Above, the sky began to lighten when she heard voices in the distance. Now too weak to struggle, she lay
prone, still awaiting death, expecting it. The din became louder and she heard a rustle and opened one black eye. A
strange creature bent down and examined her: "Morales. Morales, come here and look closely at this bird? This bird
is strange here. I believe it still breathes, no?"
"The bird still breathes, Senhor Ricardo. I see that clearly."
"We shall take it back to the house."
"You wish to take it home with you?"
"I have not seen one like this before. We shall get a look at it." Thus they carried Celæno to the balcony
which became her home, her healing base. There, as her young bones knitted, she returned to flight, hunting once
more, fetching animals and fish to share with Ricardo, like the durukuli monkey he dismembered and cooked with
eggplant. Ricardo, her medic, her friend, her compatriot. Ricardo, the senõr, the patron. Her mate.

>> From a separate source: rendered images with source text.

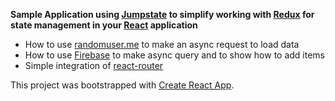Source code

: **Sample Application using [Jumpstate](https://github.com/jumpsuit/jumpstate) to simplify working with [Redux](https://github.com/reactjs/redux) for state management in your [React](https://facebook.github.io/react/) application**
- How to use [randomuser.me](https://randomuser.me/) to make an async request to load data
- How to use [Firebase](http://www.firebase.com/) to make async query and to show how to add items
- Simple integration of [react-router](https://github.com/ReactTraining/react-router)

This project was bootstrapped with [Create React App](https://github.com/facebookincubator/create-react-app).
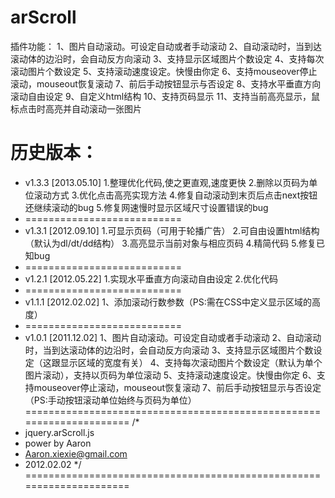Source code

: arScroll
========
插件功能：
1、图片自动滚动。可设定自动或者手动滚动
2、自动滚动时，当到达滚动体的边沿时，会自动反方向滚动
3、支持显示区域图片个数设定
4、支持每次滚动图片个数设定
5、支持滚动速度设定。快慢由你定
6、支持mouseover停止滚动，mouseout恢复滚动
7、前后手动按钮显示与否设定
8、支持水平垂直方向滚动自由设定
9、自定义html结构
10、支持页码显示
11、支持当前高亮显示，鼠标点击时高亮并自动滚动一张图片

历史版本：
=====================================
*   v1.3.3 [2013.05.10]
    1.整理优化代码,使之更直观,速度更快
    2.删除以页码为单位滚动方式
    3.优化点击高亮实现方法
    4.修复自动滚动到末页后点击next按钮还继续滚动的bug
    5.修复网速慢时显示区域尺寸设置错误的bug
*  ===========================
*   v1.3.1 [2012.09.10]
    1.可显示页码（可用于轮播广告）
    2.可自由设置html结构（默认为dl/dt/dd结构）
    3.高亮显示当前对象与相应页码
    4.精简代码
    5.修复已知bug
*  ===========================
*   v1.2.1 [2012.05.22]
    1.实现水平垂直方向滚动自由设定
    2.优化代码
*  ===========================
*   v1.1.1 [2012.02.02]
    1、添加滚动行数参数（PS:需在CSS中定义显示区域的高度）
*  ===========================
*   v1.0.1 [2011.12.02]
    1、图片自动滚动。可设定自动或者手动滚动
    2、自动滚动时，当到达滚动体的边沿时，会自动反方向滚动
    3、支持显示区域图片个数设定（这跟显示区域的宽度有关）
    4、支持每次滚动图片个数设定（默认为单个图片滚动），支持以页码为单位滚动
    5、支持滚动速度设定。快慢由你定
    6、支持mouseover停止滚动，mouseout恢复滚动
    7、前后手动按钮显示与否设定（PS:手动按钮滚动单位始终与页码为单位）
=====================================================================
/*
 *   jquery.arScroll.js
 *   power by Aaron 
 *   Aaron.xiexie@gmail.com
 *   2012.02.02
 */
=====================================================================
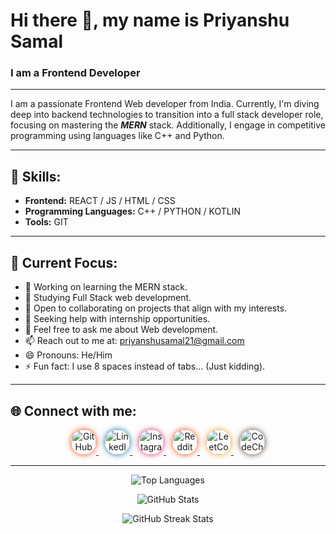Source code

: # Hi there 👋, my name is Priyanshu Samal
### I am a Frontend Developer

---

I am a passionate Frontend Web developer from India. Currently, I'm diving deep into backend technologies to transition into a full stack developer role, focusing on mastering the ***MERN*** stack. Additionally, I engage in competitive programming using languages like C++ and Python.

---

## 🚀 Skills:
- **Frontend:** REACT / JS / HTML / CSS
- **Programming Languages:** C++ / PYTHON / KOTLIN
- **Tools:** GIT

---

## 🌟 Current Focus:
- 🔭 Working on learning the MERN stack.
- 🌱 Studying Full Stack web development.
- 👯 Open to collaborating on projects that align with my interests.
- 🤔 Seeking help with internship opportunities.
- 💬 Feel free to ask me about Web development.
- 📫 Reach out to me at: priyanshusamal21@gmail.com
- 😄 Pronouns: He/Him
- ⚡ Fun fact: I use 8 spaces instead of tabs... (Just kidding).

---

## 🌐 Connect with me:

<p align="center">
  <a href="https://github.com/TexZ-GenZ" style="margin-right: 10px;">
    <img src="https://cdn.jsdelivr.net/npm/simple-icons@3.0.1/icons/github.svg" alt="GitHub" height="40" style="border-radius: 50%; box-shadow: 0 0 10px #FF4500;">
  </a>
  <a href="https://www.linkedin.com/in/Priyanshu-Samal/" style="margin-right: 10px;">
    <img src="https://cdn.jsdelivr.net/npm/simple-icons@3.0.1/icons/linkedin.svg" alt="LinkedIn" height="40" style="border-radius: 50%; box-shadow: 0 0 10px #0e76a8;">
  </a>
  <a href="https://www.instagram.com/_priyanshu_samal/" style="margin-right: 10px;">
    <img src="https://cdn.jsdelivr.net/npm/simple-icons@3.0.1/icons/instagram.svg" alt="Instagram" height="40" style="border-radius: 50%; box-shadow: 0 0 10px #E1306C;">
  </a>
  <a href="https://www.reddit.com/user/u/Material-Tackle-1647" style="margin-right: 10px;">
    <img src="https://cdn.jsdelivr.net/npm/simple-icons@3.0.1/icons/reddit.svg" alt="Reddit" height="40" style="border-radius: 50%; box-shadow: 0 0 10px #FF4500;">
  </a>
  <a href="https://leetcode.com/u/Priyanshu_Samal_123/" style="margin-right: 10px;">
    <img src="https://cdn.jsdelivr.net/npm/simple-icons@3.0.1/icons/leetcode.svg" alt="LeetCode" height="40" style="border-radius: 50%; box-shadow: 0 0 10px #FFA116;">
  </a>
  <a href="https://www.codechef.com/users/t_e_x_z26">
    <img src="https://cdn.jsdelivr.net/npm/simple-icons@3.0.1/icons/codechef.svg" alt="CodeChef" height="40" style="border-radius: 50%; box-shadow: 0 0 10px #5B4638;">
  </a>
</p>

---

<p align="center">
  <img src="https://github-readme-stats.vercel.app/api/top-langs/?username=TexZ-GenZ&layout=compact&theme=dark&hide_border=true" alt="Top Languages">
</p>

<p align="center">
  <img src="https://github-readme-stats.vercel.app/api?username=TexZ-GenZ&show_icons=true&theme=dark&hide_border=true" alt="GitHub Stats">
</p>

<p align="center">
  <img src="https://streak-stats.demolab.com/?user=TexZ-GenZ&theme=dark&hide_border=true" alt="GitHub Streak Stats">
</p>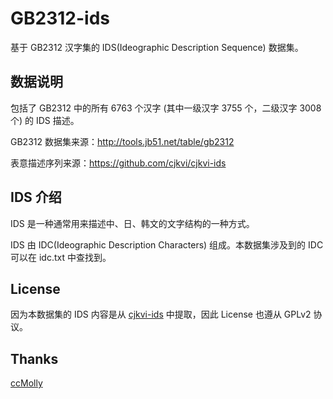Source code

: # GB2312-ids
基于 GB2312 汉字集的 IDS(Ideographic Description Sequence) 数据集。
## 数据说明
包括了 GB2312 中的所有 6763 个汉字 (其中一级汉字 3755 个，二级汉字 3008 个) 的 IDS 描述。

GB2312 数据集来源：http://tools.jb51.net/table/gb2312

表意描述序列来源：https://github.com/cjkvi/cjkvi-ids
## IDS 介绍
IDS 是一种通常用来描述中、日、韩文的文字结构的一种方式。

IDS 由 IDC(Ideographic Description Characters) 组成。本数据集涉及到的 IDC 可以在 idc.txt 中查找到。
## License
因为本数据集的 IDS 内容是从 [cjkvi-ids](https://github.com/cjkvi/cjkvi-ids) 中提取，因此 License 也遵从 GPLv2 协议。
## Thanks
[ccMolly](https://github.com/ccMolly)
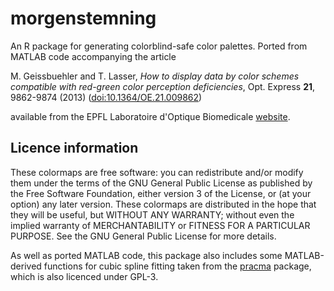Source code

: # morgenstemning

An R package for generating colorblind-safe color palettes. Ported from MATLAB code accompanying the article

M. Geissbuehler and T. Lasser, _How to display data by color schemes compatible with red-green color perception deficiencies_, Opt. Express **21**, 9862-9874 (2013) ([doi:10.1364/OE.21.009862](http://dx.doi.org/10.1364/OE.21.009862))

available from the EPFL Laboratoire d'Optique Biomedicale [website](http://lob.epfl.ch/page-89396-en.html).

## Licence information
These colormaps are free software: you can redistribute and/or modify them under the terms of the GNU General Public License as published by the Free Software Foundation, either version 3 of the License, or (at your option) any later version. These colormaps are distributed in the hope that they will be useful, but WITHOUT ANY WARRANTY; without even the implied warranty of MERCHANTABILITY or FITNESS FOR A PARTICULAR PURPOSE.  See the GNU General Public License for more details.

As well as ported MATLAB code, this package also includes some MATLAB-derived functions for cubic spline fitting taken from the [pracma](http://cran.r-project.org/web/packages/pracma/index.html) package, which is also licenced under GPL-3.
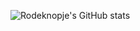 ![Rodeknopje's GitHub stats](https://github-readme-stats.vercel.app/api?username=rodeknopje&show_icons=true&theme=radical)
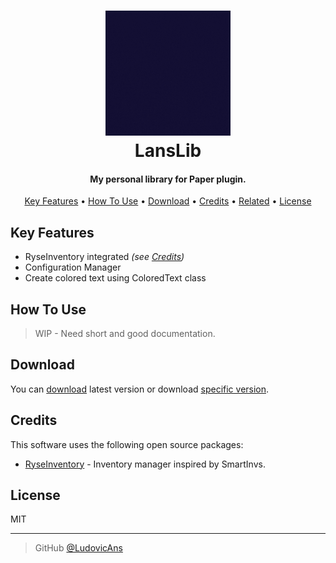 <h1 align="center">
  <a href="https://github.com/LudovicAns/LansLib"><img src="./logo.gif" alt="LansLib Logo" width="200"></a>
  <br>
  LansLib
  <br>
</h1>

<h4 align="center">My personal library for Paper plugin.</h4>


<p align="center">
  <a href="#key-features">Key Features</a> •
  <a href="#how-to-use">How To Use</a> •
  <a href="#download">Download</a> •
  <a href="#credits">Credits</a> •
  <a href="#related">Related</a> •
  <a href="#license">License</a>
</p>

## Key Features

* RyseInventory integrated *(see <a href="#credits">Credits</a>)*
* Configuration Manager
* Create colored text using ColoredText class

## How To Use

> WIP - Need short and good documentation.

## Download

You can [download](https://github.com/LudovicAns/LansLib/releases/download/v1.1.0/LansLib-1.1.0.jar) latest version or
download [specific version](https://github.com/LudovicAns/LansLib/releases).

## Credits

This software uses the following open source packages:

- [RyseInventory](https://github.com/RyseInventory/RyseInventory) - Inventory manager inspired by SmartInvs.

## License

MIT

---

> GitHub [@LudovicAns](https://github.com/ludovicans)
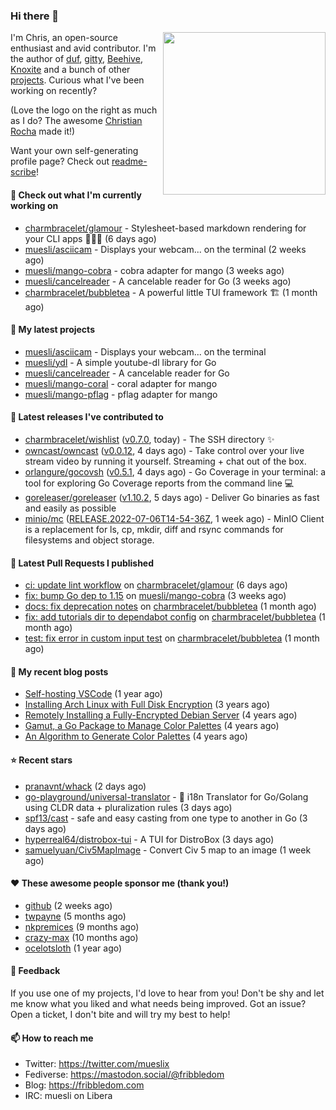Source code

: ### Hi there 👋

<img align="right" src="https://raw.githubusercontent.com/muesli/muesli/master/assets/termenv.png" width="260">

I'm Chris, an open-source enthusiast and avid contributor. I'm the author of [duf](https://github.com/muesli/duf),
[gitty](https://github.com/muesli/gitty), [Beehive](https://github.com/muesli/beehive), [Knoxite](https://github.com/knoxite/knoxite)
 and a bunch of other [projects](https://fribbledom.com/projects/). Curious what I've been working on recently?

(Love the logo on the right as much as I do? The awesome [Christian Rocha](https://github.com/meowgorithm/) made it!)

Want your own self-generating profile page? Check out [readme-scribe](https://github.com/muesli/readme-scribe)!

#### 👷 Check out what I'm currently working on

- [charmbracelet/glamour](https://github.com/charmbracelet/glamour) - Stylesheet-based markdown rendering for your CLI apps 💇🏻‍♀️ (6 days ago)
- [muesli/asciicam](https://github.com/muesli/asciicam) - Displays your webcam... on the terminal (2 weeks ago)
- [muesli/mango-cobra](https://github.com/muesli/mango-cobra) - cobra adapter for mango (3 weeks ago)
- [muesli/cancelreader](https://github.com/muesli/cancelreader) - A cancelable reader for Go (3 weeks ago)
- [charmbracelet/bubbletea](https://github.com/charmbracelet/bubbletea) - A powerful little TUI framework 🏗 (1 month ago)

#### 🌱 My latest projects

- [muesli/asciicam](https://github.com/muesli/asciicam) - Displays your webcam... on the terminal
- [muesli/ydl](https://github.com/muesli/ydl) - A simple youtube-dl library for Go
- [muesli/cancelreader](https://github.com/muesli/cancelreader) - A cancelable reader for Go
- [muesli/mango-coral](https://github.com/muesli/mango-coral) - coral adapter for mango
- [muesli/mango-pflag](https://github.com/muesli/mango-pflag) - pflag adapter for mango

#### 🔭 Latest releases I've contributed to

- [charmbracelet/wishlist](https://github.com/charmbracelet/wishlist) ([v0.7.0](https://github.com/charmbracelet/wishlist/releases/tag/v0.7.0), today) - The SSH directory ✨
- [owncast/owncast](https://github.com/owncast/owncast) ([v0.0.12](https://github.com/owncast/owncast/releases/tag/v0.0.12), 4 days ago) - Take control over your live stream video by running it yourself.  Streaming &#43; chat out of the box.
- [orlangure/gocovsh](https://github.com/orlangure/gocovsh) ([v0.5.1](https://github.com/orlangure/gocovsh/releases/tag/v0.5.1), 4 days ago) - Go Coverage in your terminal: a tool for exploring Go Coverage reports from the command line 💻
- [goreleaser/goreleaser](https://github.com/goreleaser/goreleaser) ([v1.10.2](https://github.com/goreleaser/goreleaser/releases/tag/v1.10.2), 5 days ago) - Deliver Go binaries as fast and easily as possible
- [minio/mc](https://github.com/minio/mc) ([RELEASE.2022-07-06T14-54-36Z](https://github.com/minio/mc/releases/tag/RELEASE.2022-07-06T14-54-36Z), 1 week ago) - MinIO Client is a replacement for ls, cp, mkdir, diff and rsync commands for filesystems and object storage.

#### 🔨 Latest Pull Requests I published

- [ci: update lint workflow](https://github.com/charmbracelet/glamour/pull/157) on [charmbracelet/glamour](https://github.com/charmbracelet/glamour) (6 days ago)
- [fix: bump Go dep to 1.15](https://github.com/muesli/mango-cobra/pull/6) on [muesli/mango-cobra](https://github.com/muesli/mango-cobra) (3 weeks ago)
- [docs: fix deprecation notes](https://github.com/charmbracelet/bubbletea/pull/339) on [charmbracelet/bubbletea](https://github.com/charmbracelet/bubbletea) (1 month ago)
- [fix: add tutorials dir to dependabot config](https://github.com/charmbracelet/bubbletea/pull/332) on [charmbracelet/bubbletea](https://github.com/charmbracelet/bubbletea) (1 month ago)
- [test: fix error in custom input test](https://github.com/charmbracelet/bubbletea/pull/331) on [charmbracelet/bubbletea](https://github.com/charmbracelet/bubbletea) (1 month ago)

#### 📜 My recent blog posts

- [Self-hosting VSCode](https://fribbledom.com/posts/selfhosting-vscode/) (1 year ago)
- [Installing Arch Linux with Full Disk Encryption](https://fribbledom.com/posts/encrypted-arch-install/) (3 years ago)
- [Remotely Installing a Fully-Encrypted Debian Server](https://fribbledom.com/posts/encrypted-remote-debian-install/) (4 years ago)
- [Gamut, a Go Package to Manage Color Palettes](https://fribbledom.com/posts/gamut-package-to-handle-color-palettes/) (4 years ago)
- [An Algorithm to Generate Color Palettes](https://fribbledom.com/posts/an-algorithm-to-generate-color-palettes/) (4 years ago)

#### ⭐ Recent stars

- [pranavnt/whack](https://github.com/pranavnt/whack) (2 days ago)
- [go-playground/universal-translator](https://github.com/go-playground/universal-translator) - :speech_balloon: i18n Translator for Go/Golang using CLDR data &#43; pluralization rules (3 days ago)
- [spf13/cast](https://github.com/spf13/cast) - safe and easy casting from one type to another in Go  (3 days ago)
- [hyperreal64/distrobox-tui](https://github.com/hyperreal64/distrobox-tui) - A TUI for DistroBox (3 days ago)
- [samuelyuan/Civ5MapImage](https://github.com/samuelyuan/Civ5MapImage) - Convert Civ 5 map to an image (1 week ago)

#### ❤️ These awesome people sponsor me (thank you!)

- [github](https://github.com/github) (2 weeks ago)
- [twpayne](https://github.com/twpayne) (5 months ago)
- [nkpremices](https://github.com/nkpremices) (9 months ago)
- [crazy-max](https://github.com/crazy-max) (10 months ago)
- [ocelotsloth](https://github.com/ocelotsloth) (1 year ago)

#### 💬 Feedback

If you use one of my projects, I'd love to hear from you! Don't be shy and let me know what you liked
and what needs being improved. Got an issue? Open a ticket, I don't bite and will try my best to help!

#### 📫 How to reach me

- Twitter: https://twitter.com/mueslix
- Fediverse: https://mastodon.social/@fribbledom
- Blog: https://fribbledom.com
- IRC: muesli on Libera
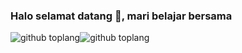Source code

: ### Halo selamat datang 👋, mari belajar bersama
 
![github toplang](https://github-readme-stats.vercel.app/api/top-langs/?username=Dhino12&layout=compact&theme=buefy)![github toplang](https://github-readme-stats.vercel.app/api/top-langs/?username=Dhino12&layout=compact&theme=buefy)
 
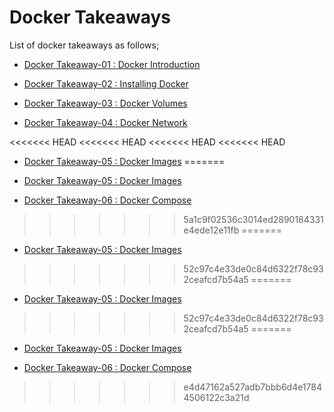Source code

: # Docker Takeaways

List of docker takeaways as follows;

- [Docker Takeaway-01 : Docker Introduction](./1.Docker_Introduction_AWS&DEVOPS-7-21.pdf)

- [Docker Takeaway-02 : Installing Docker](./2.Docker_Installing_AWS&DEVOPS-7-21.pdf)

- [Docker Takeaway-03 : Docker Volumes](./3.Docker_Volumes_AWS&DEVOPS-7-21.pdf)

- [Docker Takeaway-04 : Docker Network](./4.Docker_Network_AWS&DEVOPS-7-21.pdf)

<<<<<<< HEAD
<<<<<<< HEAD
<<<<<<< HEAD
<<<<<<< HEAD
- [Docker Takeaway-05 : Docker Images](./5.Docker_Image-AW&DEVOPS-7-21.pdf)
=======
- [Docker Takeaway-05 : Docker Images](./5.Docker_Image-AW&DEVOPS-7-21.pdf)

- [Docker Takeaway-06 : Docker Compose](./6.Docker_Compose-AWS&DEVOPS-7-21.pdf)
>>>>>>> 5a1c9f02536c3014ed2890184331e4ede12e11fb
=======
- [Docker Takeaway-05 : Docker Images](./5.Docker_Image-AW&DEVOPS-7-21.pdf)
>>>>>>> 52c97c4e33de0c84d6322f78c932ceafcd7b54a5
=======
- [Docker Takeaway-05 : Docker Images](./5.Docker_Image-AW&DEVOPS-7-21.pdf)
>>>>>>> 52c97c4e33de0c84d6322f78c932ceafcd7b54a5
=======
- [Docker Takeaway-05 : Docker Images](./5.Docker_Image-AW&DEVOPS-7-21.pdf)

- [Docker Takeaway-06 : Docker Compose](./6.Docker_Compose-AWS&DEVOPS-7-21.pdf)
>>>>>>> e4d47162a527adb7bbb6d4e17844506122c3a21d
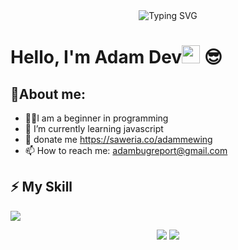 <div align="center">
    <img
        src="https://readme-typing-svg.herokuapp.com?font=ShadowsIntoLightsize=50&duration=5500&color=f70787&background=FF673200&center=true&vCenter=true&lines=Hello,+I+am+Adam+Dev;Welcome+to+my+GitHub+😊"
            alt="Typing SVG"
        />
    </a>
</p>
</div>

# Hello, I'm Adam Dev<img src="https://github.com/TheDudeThatCode/TheDudeThatCode/blob/master/Assets/Hi.gif" width="29px"> 😎

## 🚀About me:
- 👨‍💻I am a beginner in programming
- 🌱 I’m currently learning javascript
- 🤑 donate me https://saweria.co/adammewing
- 📫 How to reach me: adambugreport@gmail.com


## ⚡ My Skill 
<p align="left">
  <img src="https://skillicons.dev/icons?i=js,py,html,css" />
</p>

<p align="center">
  <img src="https://forthebadge.com/images/badges/built-with-love.svg" />
  <img src="https://forthebadge.com/images/badges/powered-by-coffee.svg" />
</p>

And then came the crystal haired one reminiscent of Okypete, her lost sister. She arrived with her chatter
and laughter, frequently preoccupying Ricardo. Feathers ruffed in anger, Celæno viewed their embrace. Ricardo
favored this new one, and thus the bird tactfully tolerated her presence at El Raptor. Though increasingly unpleased,
she did not respond well to this conflicting challenge, and so sulkingly forayed further into the jungle, down into
ponds and waterfalls to fish. To maraud. To raid and kill. And with each execution she pictured an image: the painted
face, the throat of that one named Linda, ripped, bursting into a fountain of scarlet beneath her talons.
When it came to pass that yet another such, Loretta, had made its presence known upon her balcony, fear
became panic. She barely restrained her fury, awaiting an opportunity to scourge the home of intruders. Thus she
gripped the rail, hoping and watching.
While her eyes glowed like ruby firebrands from Hell.